Some have said that there is no problem ascending as high as 2000 ft right after diving where as others have said this unwise.
Is this an ACCEPTABLE risk in your opinion? Not a ZERO risk, but an acceptable one?
The only way to get ZERO risk is to not dive. Acceptable risk is a judgment call...
Using the NOAA Dive Table, an 80 ft dive for 25 min puts you in group F at the end of the dive. After a 45 min SI, you are still in Group F. The NDL for your 2nd dive to 40 ft would be 139 min. If you dive 50 min as you stated, your ending group would be K (because you have 61 min of residual nitrogen time; 50 + 61 = 111, and 40 ft for 111 min = group K).
The NOAA Diving Manual Table 4.3 says that for an ending Repetitive Group Designator of K, you need a SI of 4 hrs 37 min before ascending to 2000 ft altitude, or 3 hrs to ascend to only 1000 ft. So by extrapolation, an ascent to 1500 ft might be about 3.5-4 hours.

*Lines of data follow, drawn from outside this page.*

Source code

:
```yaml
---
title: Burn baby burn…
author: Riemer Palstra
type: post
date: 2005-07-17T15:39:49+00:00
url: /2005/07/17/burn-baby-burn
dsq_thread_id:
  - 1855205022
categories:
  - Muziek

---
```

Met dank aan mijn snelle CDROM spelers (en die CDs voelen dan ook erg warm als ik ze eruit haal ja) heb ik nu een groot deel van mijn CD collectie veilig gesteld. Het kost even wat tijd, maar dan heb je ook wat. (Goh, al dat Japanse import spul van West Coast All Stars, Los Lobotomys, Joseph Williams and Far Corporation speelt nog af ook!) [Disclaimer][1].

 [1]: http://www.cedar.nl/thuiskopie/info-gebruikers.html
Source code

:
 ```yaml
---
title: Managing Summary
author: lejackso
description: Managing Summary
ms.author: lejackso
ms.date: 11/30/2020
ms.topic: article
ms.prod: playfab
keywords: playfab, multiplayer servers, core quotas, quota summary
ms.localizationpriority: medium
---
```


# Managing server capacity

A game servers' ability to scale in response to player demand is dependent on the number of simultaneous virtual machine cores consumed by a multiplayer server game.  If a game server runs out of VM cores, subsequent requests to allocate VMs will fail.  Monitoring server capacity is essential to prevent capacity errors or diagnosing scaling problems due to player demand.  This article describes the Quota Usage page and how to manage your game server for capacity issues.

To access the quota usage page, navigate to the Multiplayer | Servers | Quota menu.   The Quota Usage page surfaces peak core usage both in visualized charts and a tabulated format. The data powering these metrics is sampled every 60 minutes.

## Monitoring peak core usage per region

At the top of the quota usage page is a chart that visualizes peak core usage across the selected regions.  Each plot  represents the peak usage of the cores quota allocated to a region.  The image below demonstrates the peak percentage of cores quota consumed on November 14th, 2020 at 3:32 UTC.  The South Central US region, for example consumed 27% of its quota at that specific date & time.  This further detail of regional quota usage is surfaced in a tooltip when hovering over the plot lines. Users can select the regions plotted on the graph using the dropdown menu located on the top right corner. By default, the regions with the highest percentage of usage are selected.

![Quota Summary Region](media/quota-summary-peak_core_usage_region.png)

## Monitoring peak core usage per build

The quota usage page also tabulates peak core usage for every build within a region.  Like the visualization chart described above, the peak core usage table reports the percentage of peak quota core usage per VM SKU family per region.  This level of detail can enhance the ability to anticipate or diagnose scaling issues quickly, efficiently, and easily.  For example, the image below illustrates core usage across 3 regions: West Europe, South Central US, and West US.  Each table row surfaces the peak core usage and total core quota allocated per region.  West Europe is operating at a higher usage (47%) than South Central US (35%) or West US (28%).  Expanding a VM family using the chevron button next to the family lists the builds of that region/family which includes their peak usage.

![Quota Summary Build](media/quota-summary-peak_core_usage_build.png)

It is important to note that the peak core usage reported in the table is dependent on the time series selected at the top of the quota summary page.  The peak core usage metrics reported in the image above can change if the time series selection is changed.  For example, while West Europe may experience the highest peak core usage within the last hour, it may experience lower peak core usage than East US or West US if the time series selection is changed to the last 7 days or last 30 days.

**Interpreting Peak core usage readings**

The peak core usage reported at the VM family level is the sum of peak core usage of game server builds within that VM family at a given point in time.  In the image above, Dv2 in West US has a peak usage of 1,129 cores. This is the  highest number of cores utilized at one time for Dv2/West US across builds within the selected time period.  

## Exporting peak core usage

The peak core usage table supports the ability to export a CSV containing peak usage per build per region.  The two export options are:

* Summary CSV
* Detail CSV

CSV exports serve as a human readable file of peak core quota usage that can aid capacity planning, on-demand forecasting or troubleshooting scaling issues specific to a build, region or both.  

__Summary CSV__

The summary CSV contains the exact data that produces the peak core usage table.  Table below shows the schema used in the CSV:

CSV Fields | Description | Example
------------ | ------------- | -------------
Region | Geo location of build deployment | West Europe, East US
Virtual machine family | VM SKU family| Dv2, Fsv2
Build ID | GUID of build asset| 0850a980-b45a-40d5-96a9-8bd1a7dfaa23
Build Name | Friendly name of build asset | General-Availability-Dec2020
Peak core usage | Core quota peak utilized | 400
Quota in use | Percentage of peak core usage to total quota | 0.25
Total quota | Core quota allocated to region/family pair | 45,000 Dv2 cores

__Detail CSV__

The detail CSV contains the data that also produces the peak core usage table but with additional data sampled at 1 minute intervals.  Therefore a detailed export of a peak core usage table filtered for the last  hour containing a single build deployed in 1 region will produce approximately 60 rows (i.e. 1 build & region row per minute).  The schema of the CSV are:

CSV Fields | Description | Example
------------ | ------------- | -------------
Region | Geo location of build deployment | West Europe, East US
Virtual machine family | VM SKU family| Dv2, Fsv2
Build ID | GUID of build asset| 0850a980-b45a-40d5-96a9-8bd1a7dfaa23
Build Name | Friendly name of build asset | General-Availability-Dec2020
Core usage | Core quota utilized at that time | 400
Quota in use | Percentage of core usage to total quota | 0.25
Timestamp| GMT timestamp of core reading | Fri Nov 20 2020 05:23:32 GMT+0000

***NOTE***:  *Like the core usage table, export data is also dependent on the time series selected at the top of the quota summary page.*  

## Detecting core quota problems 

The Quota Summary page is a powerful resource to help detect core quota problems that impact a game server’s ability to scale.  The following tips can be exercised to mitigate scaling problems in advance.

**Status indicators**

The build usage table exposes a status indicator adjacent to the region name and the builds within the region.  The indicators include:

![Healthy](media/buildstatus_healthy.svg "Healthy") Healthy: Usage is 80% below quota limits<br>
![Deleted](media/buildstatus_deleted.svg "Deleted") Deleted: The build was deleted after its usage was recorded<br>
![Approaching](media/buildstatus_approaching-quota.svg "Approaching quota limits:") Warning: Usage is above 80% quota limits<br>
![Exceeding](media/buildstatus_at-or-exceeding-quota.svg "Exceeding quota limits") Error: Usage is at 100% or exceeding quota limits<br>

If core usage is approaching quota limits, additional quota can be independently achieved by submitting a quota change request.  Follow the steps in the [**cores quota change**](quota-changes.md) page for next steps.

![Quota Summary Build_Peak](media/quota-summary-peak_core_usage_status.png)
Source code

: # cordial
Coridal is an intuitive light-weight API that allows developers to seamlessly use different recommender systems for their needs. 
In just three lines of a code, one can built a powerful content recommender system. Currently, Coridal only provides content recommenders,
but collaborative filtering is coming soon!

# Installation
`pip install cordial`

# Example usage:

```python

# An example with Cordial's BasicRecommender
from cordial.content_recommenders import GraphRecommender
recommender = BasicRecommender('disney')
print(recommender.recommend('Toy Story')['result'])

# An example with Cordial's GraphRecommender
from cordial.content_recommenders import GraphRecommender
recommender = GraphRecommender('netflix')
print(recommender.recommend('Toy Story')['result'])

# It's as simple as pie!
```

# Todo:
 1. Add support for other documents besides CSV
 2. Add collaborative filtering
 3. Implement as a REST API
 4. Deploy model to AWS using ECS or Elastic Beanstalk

Of course, this is the conservative approach with lots of rounding that occurs when using tables, but it minimizes the risk enough to satisfy NOAA.
If one wanted to rationalize some other plan, one could argue that there is only a 7% difference in atmospheric pressure between sea level and 2000 ft, so how much more could the DCS risk be? The problem is that no one knows.
Diving is a bit of a crap shoot anyway. People break the rules and don't get bent. People follow the rules and wind up in chambers.
You may be a bit of a risk taker if you fly small planes...over water...where there are sharks...

. The real question may be how ADDITIVE are the risks of diving combined with the risk of piloting a small plane over open water?
---------- Post added August 25th, 2013 at 04:26 PM ----------
I understand your point about diving at 2000 then descending and getting in an aircraft and only going as high as 2000 because technically it should still be the same ... Using your theory you should then also be able to dive at 5000+ feet altitude then get in a plane and fly at 30,000 ft because the plane is pressurized to 5000 ft anyway.
Actually, diving at 5,000 ft then flying in a cabin pressurized to 5000 ft would be okay as long as the plane doesn't suffer a sudden decompression. Most commercial planes are pressurized to 8000 feet, though, and that would be a problem because you would be "ascending" another 3000 ft from the altitude at which you performed your dive.